Who or what triggered you to begin writing? The London lit community triggered me— (I arrived here as an academic). London grew me. The other important thing that happened is that I finished my dissertation, and suddenly my brain was free to think of different things.
Creatively, whom do you look up to, if anyone? Oh, I look up to the modernist poets. I look up to so many contemporary Canadian poets. I look up to friends who are graphic artists, dancers, musicians, community activists, politicians. I look up to my students who are driven by curiosity and ambition and the delight of creating and honing their craft. I look up to my mom who writes poems about my dad, my brother and his partner who make art, and my other brother and his partner who sing, and also make stuff. I look up to people who are really funny and fearless. And I look up to animals and plants who have their own intelligences and languages and wisdom. I look up to my partner Miriam who has the most interesting thoughts and orientation to the world. And I look up to my son Emmett who knows joy and movement and humour better than anybody.
Walk us through your typical creative day. I don’t have a typical creative day. I try my best to make room to write, but it is always getting squeezed by all the other things in life. This would be my ideal writing day: 10:00 am: wake, drink coffee, read. 11:00 -2:00: sit at the computer and write stuff. 2:00-4:00: play squash or hike or play shinny. 5:00-7:00: write and revise. 7:30: receive email offering book deal or informing me of publication/award/funding. 8:00: poetry workshop with peers. 10:00: beers with peers. 12:15: snack.
This from a young poet: Any tips for staying motivated when discouragement hits? When discouragement hits read. And go for walks. And talk to other poets. And help other people with their creative endeavours. Also, clean your office---it’s embarrassing!

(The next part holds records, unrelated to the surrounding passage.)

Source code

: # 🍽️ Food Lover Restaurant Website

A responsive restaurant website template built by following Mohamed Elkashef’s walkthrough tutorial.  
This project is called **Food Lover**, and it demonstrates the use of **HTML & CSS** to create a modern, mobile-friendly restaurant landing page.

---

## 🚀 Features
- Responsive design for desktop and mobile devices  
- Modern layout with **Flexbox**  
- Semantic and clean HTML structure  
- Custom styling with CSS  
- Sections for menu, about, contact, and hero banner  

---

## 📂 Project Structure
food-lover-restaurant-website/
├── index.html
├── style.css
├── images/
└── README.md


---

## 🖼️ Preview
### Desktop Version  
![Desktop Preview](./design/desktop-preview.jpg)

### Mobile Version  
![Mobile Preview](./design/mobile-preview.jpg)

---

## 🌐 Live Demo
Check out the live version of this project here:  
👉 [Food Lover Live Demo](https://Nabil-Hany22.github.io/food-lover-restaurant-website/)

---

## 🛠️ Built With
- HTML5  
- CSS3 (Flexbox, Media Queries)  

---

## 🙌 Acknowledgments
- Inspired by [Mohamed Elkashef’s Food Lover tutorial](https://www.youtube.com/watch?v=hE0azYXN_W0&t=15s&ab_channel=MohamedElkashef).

BIO. Tom Cull served as Poet Laureate for the City of London, Ontario from 2016-2018. He teaches creative writing at Western University and runs Antler River Rally, a grassroots environmental group that organizes monthly cleanups of Deshkan Ziibi/Thames River. Tom’s first full-length collection of poems, Bad Animals, was published by Insomniac Press in 2018, and his chapbook What the Badger Said was published by Baseline Press in 2013. Tom's poems have appeared or are forthcoming in The New Quarterly, The Rusty Toque, and long con magazine. His poem “After Rivers” was recently published in the anthology Undocumented: Great Lakes Poet Laureates on Social Justice (MSU Press, 2019).